= Problem statement =
Filter the records below for the word "they". Copy each line that holds it.

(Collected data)
══════

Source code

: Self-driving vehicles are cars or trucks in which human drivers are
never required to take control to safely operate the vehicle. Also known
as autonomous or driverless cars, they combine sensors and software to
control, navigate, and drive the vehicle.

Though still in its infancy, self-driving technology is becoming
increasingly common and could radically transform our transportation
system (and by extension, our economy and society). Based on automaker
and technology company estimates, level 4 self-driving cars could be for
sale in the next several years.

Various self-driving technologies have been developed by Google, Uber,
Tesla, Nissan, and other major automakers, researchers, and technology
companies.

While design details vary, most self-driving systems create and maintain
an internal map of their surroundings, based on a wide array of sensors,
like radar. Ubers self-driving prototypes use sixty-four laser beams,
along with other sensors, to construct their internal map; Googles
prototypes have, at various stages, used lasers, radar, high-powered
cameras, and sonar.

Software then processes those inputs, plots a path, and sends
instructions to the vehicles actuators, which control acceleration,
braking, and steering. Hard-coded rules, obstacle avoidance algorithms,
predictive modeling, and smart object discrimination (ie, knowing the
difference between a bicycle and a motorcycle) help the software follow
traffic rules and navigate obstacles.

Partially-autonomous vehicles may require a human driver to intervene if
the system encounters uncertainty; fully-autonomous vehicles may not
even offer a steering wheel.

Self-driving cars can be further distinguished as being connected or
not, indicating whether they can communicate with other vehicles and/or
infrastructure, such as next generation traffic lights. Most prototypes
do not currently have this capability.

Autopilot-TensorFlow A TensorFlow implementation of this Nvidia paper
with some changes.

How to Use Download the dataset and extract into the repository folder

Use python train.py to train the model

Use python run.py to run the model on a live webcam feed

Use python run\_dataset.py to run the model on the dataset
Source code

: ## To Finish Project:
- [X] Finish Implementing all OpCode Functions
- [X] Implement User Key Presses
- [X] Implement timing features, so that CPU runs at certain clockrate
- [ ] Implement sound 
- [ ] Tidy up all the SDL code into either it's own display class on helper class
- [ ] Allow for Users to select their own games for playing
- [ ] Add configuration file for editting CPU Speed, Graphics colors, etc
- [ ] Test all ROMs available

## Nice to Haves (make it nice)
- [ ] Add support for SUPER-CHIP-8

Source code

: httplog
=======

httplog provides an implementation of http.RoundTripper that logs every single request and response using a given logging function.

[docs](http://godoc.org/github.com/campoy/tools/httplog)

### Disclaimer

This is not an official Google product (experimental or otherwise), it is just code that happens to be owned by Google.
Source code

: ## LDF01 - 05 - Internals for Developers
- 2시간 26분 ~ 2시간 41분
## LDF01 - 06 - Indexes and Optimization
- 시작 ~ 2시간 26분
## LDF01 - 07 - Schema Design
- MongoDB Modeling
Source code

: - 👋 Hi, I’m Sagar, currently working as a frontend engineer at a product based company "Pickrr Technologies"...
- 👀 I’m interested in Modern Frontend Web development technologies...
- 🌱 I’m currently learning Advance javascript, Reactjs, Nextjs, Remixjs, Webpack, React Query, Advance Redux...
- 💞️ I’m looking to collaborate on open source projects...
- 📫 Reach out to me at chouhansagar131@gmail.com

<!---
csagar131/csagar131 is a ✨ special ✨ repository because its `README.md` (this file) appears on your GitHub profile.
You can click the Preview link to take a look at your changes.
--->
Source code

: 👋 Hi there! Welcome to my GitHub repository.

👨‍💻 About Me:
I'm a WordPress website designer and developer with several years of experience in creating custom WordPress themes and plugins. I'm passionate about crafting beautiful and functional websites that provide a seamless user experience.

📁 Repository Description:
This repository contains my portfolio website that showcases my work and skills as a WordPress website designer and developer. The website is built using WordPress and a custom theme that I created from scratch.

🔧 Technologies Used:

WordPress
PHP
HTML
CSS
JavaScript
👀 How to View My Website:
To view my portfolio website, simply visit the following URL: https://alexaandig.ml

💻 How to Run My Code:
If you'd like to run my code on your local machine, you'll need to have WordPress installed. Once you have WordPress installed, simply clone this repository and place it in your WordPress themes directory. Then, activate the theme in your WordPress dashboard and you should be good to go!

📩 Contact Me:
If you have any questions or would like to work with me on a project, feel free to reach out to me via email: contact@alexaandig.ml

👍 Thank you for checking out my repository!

══════

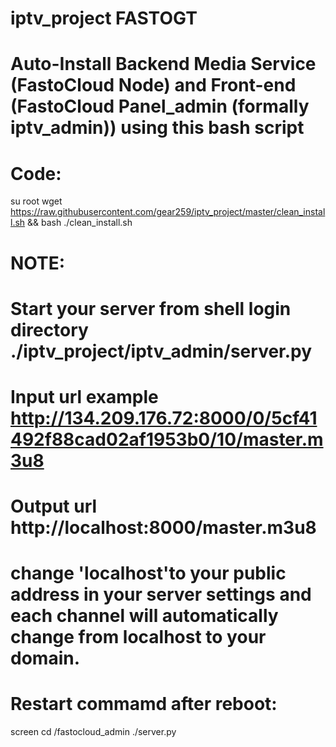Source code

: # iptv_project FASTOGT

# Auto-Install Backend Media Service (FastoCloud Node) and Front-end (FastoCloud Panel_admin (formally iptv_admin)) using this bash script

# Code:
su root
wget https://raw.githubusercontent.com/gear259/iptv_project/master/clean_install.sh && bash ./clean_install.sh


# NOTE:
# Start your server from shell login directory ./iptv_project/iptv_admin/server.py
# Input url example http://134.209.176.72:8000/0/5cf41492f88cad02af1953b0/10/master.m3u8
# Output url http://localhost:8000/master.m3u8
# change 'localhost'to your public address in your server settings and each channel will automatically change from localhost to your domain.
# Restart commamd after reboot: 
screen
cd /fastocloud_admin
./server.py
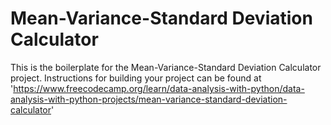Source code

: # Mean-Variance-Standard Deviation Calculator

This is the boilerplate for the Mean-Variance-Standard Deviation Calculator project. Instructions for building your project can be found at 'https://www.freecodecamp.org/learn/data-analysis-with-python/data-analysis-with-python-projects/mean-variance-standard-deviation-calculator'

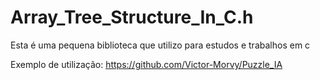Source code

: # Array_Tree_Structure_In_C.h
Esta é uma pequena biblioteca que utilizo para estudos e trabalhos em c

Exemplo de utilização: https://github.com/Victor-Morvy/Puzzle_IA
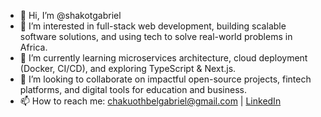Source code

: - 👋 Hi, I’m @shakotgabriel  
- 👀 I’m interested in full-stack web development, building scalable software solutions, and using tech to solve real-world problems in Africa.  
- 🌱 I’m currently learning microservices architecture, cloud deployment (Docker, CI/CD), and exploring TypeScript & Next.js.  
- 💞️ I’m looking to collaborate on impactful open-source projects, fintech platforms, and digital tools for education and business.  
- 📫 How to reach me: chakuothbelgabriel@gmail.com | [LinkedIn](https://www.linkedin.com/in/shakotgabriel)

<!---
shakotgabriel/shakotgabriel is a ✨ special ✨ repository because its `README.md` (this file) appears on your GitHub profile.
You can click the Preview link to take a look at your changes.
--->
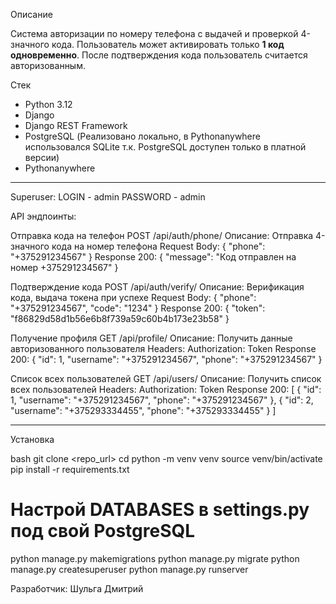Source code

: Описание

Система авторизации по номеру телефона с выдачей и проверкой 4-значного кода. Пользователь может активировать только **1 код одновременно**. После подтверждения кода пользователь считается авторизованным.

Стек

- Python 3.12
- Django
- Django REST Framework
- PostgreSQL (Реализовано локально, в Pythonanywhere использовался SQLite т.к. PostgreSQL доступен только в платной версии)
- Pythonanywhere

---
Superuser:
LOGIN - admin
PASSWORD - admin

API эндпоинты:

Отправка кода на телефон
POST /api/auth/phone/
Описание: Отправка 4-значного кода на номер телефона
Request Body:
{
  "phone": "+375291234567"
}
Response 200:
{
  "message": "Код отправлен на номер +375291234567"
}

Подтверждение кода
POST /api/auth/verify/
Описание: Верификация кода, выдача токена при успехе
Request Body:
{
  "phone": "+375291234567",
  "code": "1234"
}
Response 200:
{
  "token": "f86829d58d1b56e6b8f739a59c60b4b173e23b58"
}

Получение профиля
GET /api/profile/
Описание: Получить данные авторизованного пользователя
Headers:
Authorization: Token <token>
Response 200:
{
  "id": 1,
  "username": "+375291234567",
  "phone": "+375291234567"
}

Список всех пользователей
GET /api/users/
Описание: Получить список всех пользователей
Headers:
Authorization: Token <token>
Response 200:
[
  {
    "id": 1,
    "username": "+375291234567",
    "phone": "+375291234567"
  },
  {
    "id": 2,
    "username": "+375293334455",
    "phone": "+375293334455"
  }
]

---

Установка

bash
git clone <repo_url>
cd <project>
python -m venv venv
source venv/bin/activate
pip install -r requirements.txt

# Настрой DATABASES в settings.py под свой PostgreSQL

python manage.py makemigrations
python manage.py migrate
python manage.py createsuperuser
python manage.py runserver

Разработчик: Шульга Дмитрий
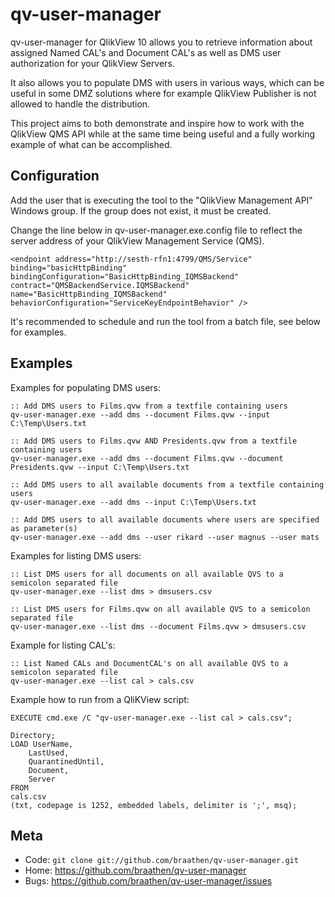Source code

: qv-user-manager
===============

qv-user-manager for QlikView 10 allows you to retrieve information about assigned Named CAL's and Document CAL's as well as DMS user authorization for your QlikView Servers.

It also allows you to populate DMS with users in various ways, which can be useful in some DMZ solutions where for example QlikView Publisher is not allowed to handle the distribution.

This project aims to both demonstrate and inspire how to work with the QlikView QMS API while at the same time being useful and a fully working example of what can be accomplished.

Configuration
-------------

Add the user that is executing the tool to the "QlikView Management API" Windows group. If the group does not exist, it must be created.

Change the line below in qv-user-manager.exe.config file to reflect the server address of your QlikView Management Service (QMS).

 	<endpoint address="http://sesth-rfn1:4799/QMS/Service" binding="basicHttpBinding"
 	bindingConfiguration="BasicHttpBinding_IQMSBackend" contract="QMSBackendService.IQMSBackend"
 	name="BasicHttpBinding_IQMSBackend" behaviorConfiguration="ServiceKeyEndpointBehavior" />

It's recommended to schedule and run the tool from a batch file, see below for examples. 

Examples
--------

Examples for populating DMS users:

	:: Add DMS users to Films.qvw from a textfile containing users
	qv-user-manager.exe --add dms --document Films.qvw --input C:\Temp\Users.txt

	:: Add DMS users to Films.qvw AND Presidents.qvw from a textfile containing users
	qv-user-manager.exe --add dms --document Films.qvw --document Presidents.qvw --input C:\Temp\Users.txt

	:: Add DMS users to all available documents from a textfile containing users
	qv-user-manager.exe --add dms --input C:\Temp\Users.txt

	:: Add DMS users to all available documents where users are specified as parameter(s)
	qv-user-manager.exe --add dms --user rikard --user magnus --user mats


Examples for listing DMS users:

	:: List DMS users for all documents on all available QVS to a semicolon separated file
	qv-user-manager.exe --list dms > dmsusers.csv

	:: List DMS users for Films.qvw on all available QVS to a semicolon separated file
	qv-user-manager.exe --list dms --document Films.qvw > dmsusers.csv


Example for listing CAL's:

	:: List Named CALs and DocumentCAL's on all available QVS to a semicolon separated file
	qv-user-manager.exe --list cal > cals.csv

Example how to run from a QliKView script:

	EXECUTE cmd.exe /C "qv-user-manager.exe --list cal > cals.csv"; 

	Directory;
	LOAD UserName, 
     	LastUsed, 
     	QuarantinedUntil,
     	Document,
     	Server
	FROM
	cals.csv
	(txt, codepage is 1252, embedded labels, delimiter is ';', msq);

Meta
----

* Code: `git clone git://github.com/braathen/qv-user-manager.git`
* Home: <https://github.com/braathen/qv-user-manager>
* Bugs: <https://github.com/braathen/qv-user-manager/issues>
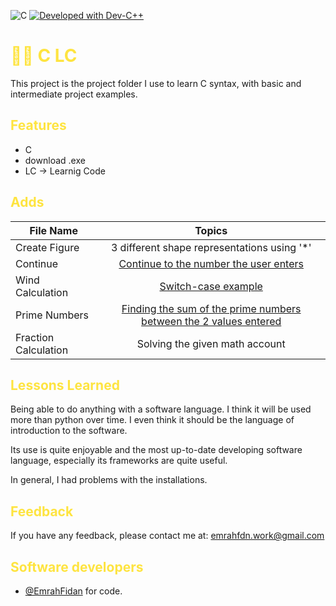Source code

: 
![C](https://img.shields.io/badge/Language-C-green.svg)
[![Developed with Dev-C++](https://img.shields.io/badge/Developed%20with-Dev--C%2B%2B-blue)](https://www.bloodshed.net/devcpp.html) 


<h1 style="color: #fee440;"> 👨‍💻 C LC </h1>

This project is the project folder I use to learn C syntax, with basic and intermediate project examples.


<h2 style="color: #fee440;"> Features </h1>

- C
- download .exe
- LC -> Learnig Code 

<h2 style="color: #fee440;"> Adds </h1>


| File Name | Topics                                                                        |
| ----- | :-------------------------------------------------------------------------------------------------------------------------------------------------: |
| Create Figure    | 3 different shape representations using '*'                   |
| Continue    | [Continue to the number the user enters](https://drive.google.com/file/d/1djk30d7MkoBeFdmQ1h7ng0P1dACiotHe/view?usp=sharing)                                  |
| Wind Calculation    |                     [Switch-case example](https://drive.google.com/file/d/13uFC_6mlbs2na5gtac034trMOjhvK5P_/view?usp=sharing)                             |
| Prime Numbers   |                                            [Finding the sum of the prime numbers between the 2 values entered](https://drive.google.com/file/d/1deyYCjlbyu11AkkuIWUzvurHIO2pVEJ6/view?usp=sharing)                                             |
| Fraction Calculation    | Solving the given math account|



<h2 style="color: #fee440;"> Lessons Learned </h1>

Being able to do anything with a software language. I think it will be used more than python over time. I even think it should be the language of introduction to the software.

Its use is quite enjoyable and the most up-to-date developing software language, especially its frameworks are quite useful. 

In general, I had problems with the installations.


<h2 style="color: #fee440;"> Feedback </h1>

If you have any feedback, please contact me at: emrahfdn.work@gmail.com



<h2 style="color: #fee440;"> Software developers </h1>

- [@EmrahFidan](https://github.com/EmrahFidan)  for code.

══════

= Exercise solution =
as autonomous or driverless cars, they combine sensors and software to
not, indicating whether they can communicate with other vehicles and/or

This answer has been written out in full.